To that end, I thought I'd invite a couple of the more regular Adventure Sunday readers to chime in on what they liked about these Golden Age/Silver Age Aquaman stories, maybe tell us which were their favorites. So let's start off with Shrine Correspondent Russell Burbage:
Although there were quite a few great Silver Age Aquaman stories, my favorite hands-down is The Kid From Atlantis from Adventure Comics #269:
First of all, the story is illustrated by Ramona Fradon. Sure, Nick Cardy, Lee Elias, and Sheldon Moldoff are all great artists, but there is just something about Ms. Fradon's clean, fine lines that make her stories more fun to read.
Secondly, this is another interesting oceanic adventure. Aquaman helps a sail-boat in distress, a freighter to steer through rocks, and an airplane to land on water. Silver Age Batman and Superman stories were fun, but they never had adventures like THIS! Where else could you learn that Pilot Fish swim with sharks to help protect them from danger? Nowhere else, that's where.
And lastly and most importantly, this story introduces Aqualad. Now don't get me wrong, I don't believe that the introduction of Aqualad is in and of itself an Earth shattering event. However, I do believe that he represents a huge step forward for both the Aquaman strip and the Aquaman character that cannot be denied.

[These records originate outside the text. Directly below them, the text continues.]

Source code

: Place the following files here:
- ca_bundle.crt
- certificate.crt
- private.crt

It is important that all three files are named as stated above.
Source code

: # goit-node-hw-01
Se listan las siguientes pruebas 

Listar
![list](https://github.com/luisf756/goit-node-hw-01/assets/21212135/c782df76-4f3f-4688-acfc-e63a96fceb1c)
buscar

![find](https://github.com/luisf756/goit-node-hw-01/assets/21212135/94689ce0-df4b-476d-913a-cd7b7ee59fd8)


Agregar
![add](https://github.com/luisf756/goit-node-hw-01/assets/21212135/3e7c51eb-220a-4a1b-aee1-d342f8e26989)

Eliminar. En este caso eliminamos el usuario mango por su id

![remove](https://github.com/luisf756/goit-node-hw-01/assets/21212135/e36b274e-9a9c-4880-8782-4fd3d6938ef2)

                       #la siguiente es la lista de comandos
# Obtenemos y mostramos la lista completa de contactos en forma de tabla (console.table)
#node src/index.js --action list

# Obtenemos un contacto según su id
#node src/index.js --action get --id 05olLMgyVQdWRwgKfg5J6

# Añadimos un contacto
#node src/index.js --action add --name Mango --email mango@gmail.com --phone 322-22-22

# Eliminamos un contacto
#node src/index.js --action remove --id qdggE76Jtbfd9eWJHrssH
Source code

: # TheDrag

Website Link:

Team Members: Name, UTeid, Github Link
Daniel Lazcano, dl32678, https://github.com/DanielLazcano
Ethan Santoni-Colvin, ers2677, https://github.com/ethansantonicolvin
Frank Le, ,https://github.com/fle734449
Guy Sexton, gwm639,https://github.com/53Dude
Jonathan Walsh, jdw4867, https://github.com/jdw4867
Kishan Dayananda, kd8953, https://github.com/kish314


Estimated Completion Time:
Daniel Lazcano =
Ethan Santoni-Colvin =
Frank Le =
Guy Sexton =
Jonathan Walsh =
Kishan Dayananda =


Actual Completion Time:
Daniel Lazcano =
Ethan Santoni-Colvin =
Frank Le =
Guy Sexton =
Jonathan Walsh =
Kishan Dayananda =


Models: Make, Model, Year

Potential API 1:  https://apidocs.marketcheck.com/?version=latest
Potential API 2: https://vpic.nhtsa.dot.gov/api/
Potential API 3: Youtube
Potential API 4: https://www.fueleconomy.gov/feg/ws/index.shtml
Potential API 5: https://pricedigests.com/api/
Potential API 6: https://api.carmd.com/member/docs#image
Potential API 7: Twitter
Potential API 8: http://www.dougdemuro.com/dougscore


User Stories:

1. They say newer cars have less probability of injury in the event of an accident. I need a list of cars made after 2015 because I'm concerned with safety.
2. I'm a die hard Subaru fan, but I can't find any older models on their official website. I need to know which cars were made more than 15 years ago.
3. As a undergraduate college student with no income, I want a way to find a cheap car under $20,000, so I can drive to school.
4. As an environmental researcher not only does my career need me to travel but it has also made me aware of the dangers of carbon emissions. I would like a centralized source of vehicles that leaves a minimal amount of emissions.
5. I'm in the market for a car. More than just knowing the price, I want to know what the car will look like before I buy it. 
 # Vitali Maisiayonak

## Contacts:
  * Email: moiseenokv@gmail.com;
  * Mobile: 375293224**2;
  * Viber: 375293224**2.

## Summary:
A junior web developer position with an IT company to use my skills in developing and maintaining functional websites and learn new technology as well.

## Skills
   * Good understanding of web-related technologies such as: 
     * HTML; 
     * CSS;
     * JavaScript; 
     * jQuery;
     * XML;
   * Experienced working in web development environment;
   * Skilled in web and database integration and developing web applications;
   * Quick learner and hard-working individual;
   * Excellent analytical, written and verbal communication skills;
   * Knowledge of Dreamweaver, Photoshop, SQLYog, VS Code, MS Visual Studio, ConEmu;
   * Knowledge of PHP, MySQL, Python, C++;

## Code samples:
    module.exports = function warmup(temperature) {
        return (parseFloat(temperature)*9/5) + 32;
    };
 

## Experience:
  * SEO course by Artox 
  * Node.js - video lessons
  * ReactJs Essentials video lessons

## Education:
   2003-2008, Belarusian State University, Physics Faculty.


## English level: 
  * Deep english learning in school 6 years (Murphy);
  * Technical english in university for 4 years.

Let's look at his inclusion strictly from a narrative point of view. The addition of a second character to the series added plot and story possibilities that had been unavailable when the series was focused on a single character. Structurally, the hero no longer has to employ heavy exposition or internal monologues to explain a plot point to the reader. Or instead of sounding pompous when the hero has to tell the reader information he needs to know, now the hero sounds benevolent and wise when he naturally tells his partner, “I knew he was a fake because he confused a dolphin with a shark!” Then we the reader can empathize with the secondary character and both think, "Gosh, Aquaman is cool!" Also, with a secondary character in the series there can be heightened suspense (Aqualad’s been kidnapped!) or concern (Aqualad bumped his head!) that was absolutely impossible before. This allows the readers to be drawn more fully into the characters’ predicaments, as we care more for the recurring characters than, say, a retired Naval officer or an actress (who keep showing up, regardless). The dynamic of having two characters sharing the spotlight lends itself to all types of drama, such as jealous arguing, misunderstanding, individual challenges, ways of helping each other out, etc etc etc. This was only a good thing, as it all of those story ideas were, again, impossible for an individual hero.
But having Aqualad around wasn't just a boon to the narrative. It also gave us another side of the character of Aquaman. We get to see the paternal and fraternal side, as he comes to care for this boy in a deeper way than was ever shown with his finny friends, even, say, Topo. In fact, at the very end of this very story we get to see the tender and loving side of Aquaman like we had never seen before. They are two orphans who need each other, and watching their interaction and relationship grow and deepen during their adventures was always entertaining.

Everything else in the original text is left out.